Directions for this task: Copy nothing from the entries below except the lines from the one containing "in Android widget**." through the one containing "in one plugin**.", and copy those exactly.

Data:
-=-=-=-=-

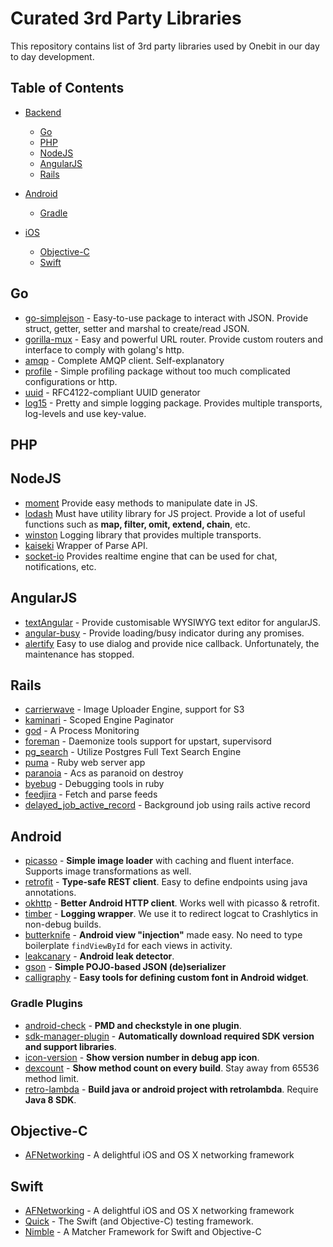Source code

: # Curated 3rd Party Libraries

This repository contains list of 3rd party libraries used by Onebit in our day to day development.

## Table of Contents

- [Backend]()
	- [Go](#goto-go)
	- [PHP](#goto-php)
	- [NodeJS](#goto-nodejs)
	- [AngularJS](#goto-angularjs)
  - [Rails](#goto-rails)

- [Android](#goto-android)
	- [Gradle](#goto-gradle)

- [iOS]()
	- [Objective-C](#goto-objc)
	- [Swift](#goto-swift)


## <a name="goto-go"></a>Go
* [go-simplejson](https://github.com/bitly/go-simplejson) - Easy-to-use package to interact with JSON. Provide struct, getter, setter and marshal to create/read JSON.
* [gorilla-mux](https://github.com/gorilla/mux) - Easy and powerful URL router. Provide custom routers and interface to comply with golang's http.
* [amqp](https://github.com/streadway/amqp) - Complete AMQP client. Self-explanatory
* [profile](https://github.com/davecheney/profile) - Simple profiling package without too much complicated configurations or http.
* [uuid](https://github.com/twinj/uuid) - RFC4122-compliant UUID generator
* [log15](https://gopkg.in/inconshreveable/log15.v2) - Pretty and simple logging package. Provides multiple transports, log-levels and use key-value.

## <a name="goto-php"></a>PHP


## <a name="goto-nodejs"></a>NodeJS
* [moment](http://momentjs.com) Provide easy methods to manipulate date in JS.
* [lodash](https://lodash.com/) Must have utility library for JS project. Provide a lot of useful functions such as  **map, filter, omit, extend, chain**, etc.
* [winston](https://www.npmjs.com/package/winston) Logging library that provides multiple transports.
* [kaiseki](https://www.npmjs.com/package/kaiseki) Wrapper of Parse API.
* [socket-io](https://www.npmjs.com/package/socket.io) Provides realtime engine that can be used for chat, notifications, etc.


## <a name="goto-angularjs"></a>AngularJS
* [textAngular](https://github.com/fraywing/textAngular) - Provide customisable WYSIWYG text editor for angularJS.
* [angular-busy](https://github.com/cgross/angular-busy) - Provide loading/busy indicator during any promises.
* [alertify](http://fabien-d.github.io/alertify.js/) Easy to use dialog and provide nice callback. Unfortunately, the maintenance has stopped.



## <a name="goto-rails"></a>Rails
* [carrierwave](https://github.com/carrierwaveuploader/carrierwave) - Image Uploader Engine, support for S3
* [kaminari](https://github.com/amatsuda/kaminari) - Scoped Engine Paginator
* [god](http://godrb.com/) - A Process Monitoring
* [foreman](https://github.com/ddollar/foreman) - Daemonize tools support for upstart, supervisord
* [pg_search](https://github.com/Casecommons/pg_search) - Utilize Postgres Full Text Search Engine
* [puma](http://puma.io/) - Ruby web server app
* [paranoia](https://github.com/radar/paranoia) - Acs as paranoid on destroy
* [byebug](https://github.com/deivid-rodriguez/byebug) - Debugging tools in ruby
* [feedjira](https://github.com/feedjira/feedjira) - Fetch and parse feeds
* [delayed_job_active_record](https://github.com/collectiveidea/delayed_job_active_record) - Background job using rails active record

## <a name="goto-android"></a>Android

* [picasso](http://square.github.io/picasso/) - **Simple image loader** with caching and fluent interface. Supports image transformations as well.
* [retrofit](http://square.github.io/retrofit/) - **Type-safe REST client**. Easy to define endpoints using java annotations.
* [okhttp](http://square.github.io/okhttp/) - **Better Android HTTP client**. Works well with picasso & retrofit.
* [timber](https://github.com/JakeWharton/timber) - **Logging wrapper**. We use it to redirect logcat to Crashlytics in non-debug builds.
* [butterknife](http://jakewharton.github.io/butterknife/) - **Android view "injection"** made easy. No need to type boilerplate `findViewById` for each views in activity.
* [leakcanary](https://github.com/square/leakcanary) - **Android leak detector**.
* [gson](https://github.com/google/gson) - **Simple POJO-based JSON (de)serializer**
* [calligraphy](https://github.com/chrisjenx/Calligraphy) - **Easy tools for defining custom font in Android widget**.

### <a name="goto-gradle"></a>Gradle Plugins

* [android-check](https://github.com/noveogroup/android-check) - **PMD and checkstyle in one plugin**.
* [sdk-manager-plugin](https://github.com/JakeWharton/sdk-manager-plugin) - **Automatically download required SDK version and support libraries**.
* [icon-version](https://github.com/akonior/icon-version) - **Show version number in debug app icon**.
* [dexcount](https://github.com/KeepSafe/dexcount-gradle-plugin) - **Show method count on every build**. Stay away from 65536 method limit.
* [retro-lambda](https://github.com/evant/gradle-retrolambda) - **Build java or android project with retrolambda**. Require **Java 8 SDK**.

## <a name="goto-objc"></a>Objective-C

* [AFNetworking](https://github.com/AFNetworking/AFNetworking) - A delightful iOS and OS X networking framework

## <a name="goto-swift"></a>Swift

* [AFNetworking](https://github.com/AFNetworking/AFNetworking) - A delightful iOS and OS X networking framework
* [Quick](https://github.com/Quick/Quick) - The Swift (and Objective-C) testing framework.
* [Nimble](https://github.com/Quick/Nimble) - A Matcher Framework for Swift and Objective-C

-=-=-=-=-

Exercise output:
* [calligraphy](https://github.com/chrisjenx/Calligraphy) - **Easy tools for defining custom font in Android widget**.

### <a name="goto-gradle"></a>Gradle Plugins

* [android-check](https://github.com/noveogroup/android-check) - **PMD and checkstyle in one plugin**.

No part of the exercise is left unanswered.